The report focuses on Bitcoin technology and alternative cryptocurrencies. According to the IMF, the future sees massive adoption of the innovative payment technology, and is likely that the crypto resources will lessen the interest for the fiat monetary forms, especially in the private e-commerce networks.
Christine Lagarde, the Managing Director of the IMF, praised the cryptocurrencies developments, saying that in seven to ten years’ time Bitcoin is likely to be used widely, adding that “we can't simply close our eyes to the chance that some crypto resources will, in the long run, be more in use than traditional payment systems. Cryptocurrencies already have what it takes to eliminate cash in its present form in some areas of the world or the ecosystem of the largest online retailers.”
An important note in the report comments on the economic crisis due to the volatility of the crypto market.

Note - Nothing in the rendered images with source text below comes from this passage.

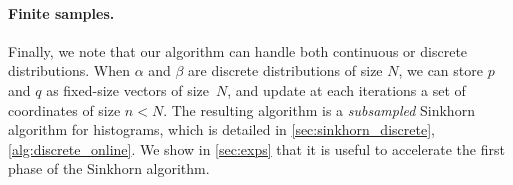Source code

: 

\paragraph{Finite samples.}Finally, we note that our algorithm
can handle both continuous or discrete distributions. When $\alpha$ and $\beta$
are discrete distributions of size $N$, we can store $p$ and $q$ as fixed-size
vectors of size~$N$, and update at each iterations a set of coordinates of size $n < N$. The resulting
algorithm is a \textit{subsampled} Sinkhorn algorithm for histograms, which is
detailed in \autoref{sec:sinkhorn_discrete}, \autoref{alg:discrete_online}. We show in \autoref{sec:exps} that it
is useful to accelerate the first phase of the Sinkhorn algorithm.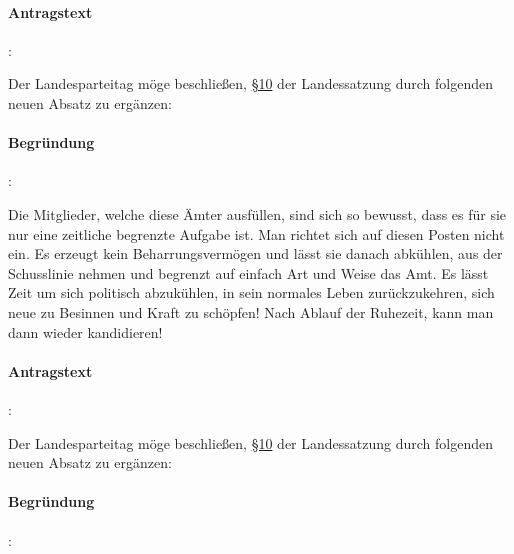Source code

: 

\paragraph{Antragstext}:

Der Landesparteitag möge beschließen, \href{http://wiki.piratenpartei.de/LSA:Satzung#.C2.A7_10_-_Bewerberaufstellung_f.C3.BCr_die_Wahlen_zu_Volksvertretungen}{§10} der Landessatzung durch folgenden neuen Absatz zu ergänzen:


\paragraph{Begründung}:

Die Mitglieder, welche diese Ämter ausfüllen, sind sich so bewusst, dass es für sie nur eine zeitliche begrenzte Aufgabe ist. Man richtet sich auf diesen Posten nicht ein. Es erzeugt kein Beharrungsvermögen und lässt sie danach abkühlen, aus der Schusslinie nehmen und begrenzt auf einfach Art und Weise das Amt. Es lässt Zeit um sich politisch abzukühlen, in sein normales Leben zurückzukehren, sich neue zu Besinnen und Kraft zu schöpfen! Nach Ablauf der Ruhezeit, kann man dann wieder kandidieren!



\paragraph{Antragstext}:

Der Landesparteitag möge beschließen, \href{http://wiki.piratenpartei.de/LSA:Satzung#.C2.A7_10_-_Bewerberaufstellung_f.C3.BCr_die_Wahlen_zu_Volksvertretungen}{§10} der Landessatzung durch folgenden neuen Absatz zu ergänzen:


\paragraph{Begründung}:

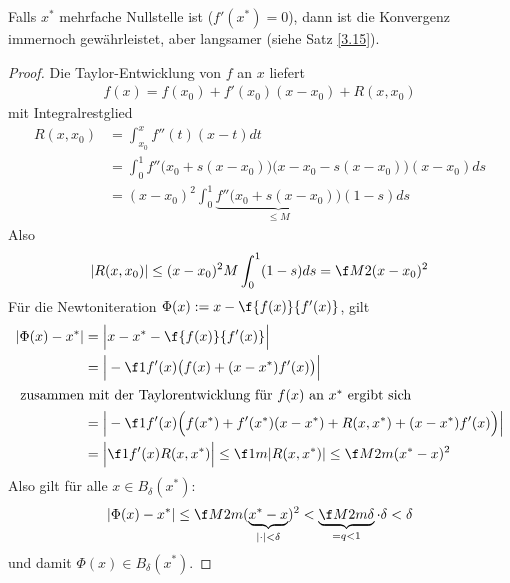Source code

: \documentclass[11pt]{scrbook}
\begin{document}
\begin{st}
\begin{note}
\begin{itemize}
				Falls $x^*$ mehrfache Nullstelle ist ($f'(x^*)=0$), dann ist die Konvergenz immernoch gewährleistet, aber langsamer (siehe Satz \ref{3.15}).
		\end{itemize}
		\begin{proof}
			Die Taylor-Entwicklung von $f$ an $x$ liefert
			\begin{align*}
				f(x) = f(x_0) + f'(x_0)(x-x_0) + R(x,x_0)
			\end{align*}
			mit Integralrestglied
			\begin{align*}
				R(x,x_0) 
				&= \int_{x_0}^x f''(t) (x-t) dt \\
				&= \int_0^1 f''\Big(x_0+s(x-x_0)\Big)  \Big(x-x_0-s(x-x_0)\Big)(x-x_0) ds \\
				&= (x-x_0)^2 \int_0^1 \underbrace{f''\big(x_0+s(x-x_0)\big)}_{\le M} (1-s) ds
			\end{align*}
			Also
			\[
				|R(x,x_0) | \le (x-x_0)^2 M \int_0^1 (1-s) ds = \f M2 (x-x_0)^2
			\]
			Für die Newtoniteration $\Phi(x) := x - \f {f(x)}{f'(x)}$, gilt
			\begin{align*}
				|\Phi(x) - x^*|
				&= \Big|x-x^* - \f {f(x)}{f'(x)}\Big| \\
				&= \Big| -\f 1{f'(x)} \big(f(x) + (x-x^*)f'(x) \big) \Big| \\
			\intertext{
				zusammen mit der Taylorentwicklung für $f(x)$ an $x^*$ ergibt sich
			}
				&= \Big| -\f 1{f'(x)} \Big(f(x^*) + f'(x^*)(x-x^*) + R(x,x^*) + (x-x^*)f'(x)\Big) \Big| \\
				&= \Big| \f 1{f'(x)} R(x,x^*) \Big| 
				\le \f 1m |R(x,x^*)| 
				\le \f M{2m} (x^* - x)^2
			\end{align*}
			Also gilt für alle $x\in B_\delta(x^*)$:
			\[
				|\Phi(x) - x^*| \le \f M{2m}(\underbrace{x^*-x}_{|\cdot|<\delta})^2 < \underbrace{\f M{2m} \delta}_{=q<1} \cdot \delta < \delta
			\]
			und damit $\Phi(x) \in B_\delta(x^*)$.


\end{proof}
\end{note}
\end{st}
\end{document}
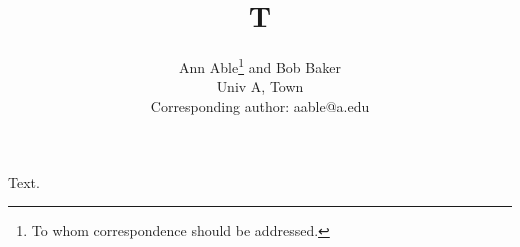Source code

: \documentclass{article}
\title{T}
\author{Ann Able\thanks{To whom correspondence should be addressed.} and Bob Baker\\
Univ A, Town\\
Corresponding author: aable@a.edu}
\date{}
\begin{document}
\maketitle
Text.
\end{document}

Banks remain skeptical towards cryptocurrencies because some of their clients feel insecure about Bitcoin, Ethereum, and Ripple, as there is a plausibility that virtual cash can influence the bricks-and-mortar global financial policies.
"Currently Bitcoin has a serious strength against the dollar, and that’s the expanding market. Such a move could predict a whole new approach when it comes to creating money in the digital age: from credit cash to commodity cash, we may go back in time and trade cash as goods, just like in the Renaissance," clarifies the IMF report.
Financial specialists keep on debating the sources of cash, and why fiscal frameworks appear to have exchanged amongst commodity and credit cash all through history. On the off chance that crypto resources, in reality, prompt a more distinct part for product cash in the advanced age, the interest for national bank cash is probably going to decay and eventually disappear.
The IMF paper took emphasis on how banks meet the new form of competition and that they should keep on solidifying fiat monetary forms as a "unit of account." Cryptocurrencies, in any case, experience considerable difficulties turning into a standard unit of record, the IMF notes, and the reason is that "a monetary value is to a great extent a form of convictions that are very changeable" which has made the greater part of digital monetary forms volatile in the short run.
The paper concludes that national banks could balance with their own digital monetary forms. They have to accept that there are many opportunities and difficulties on the horizon. However, they should rebuild their customers’ trust to stay afloat.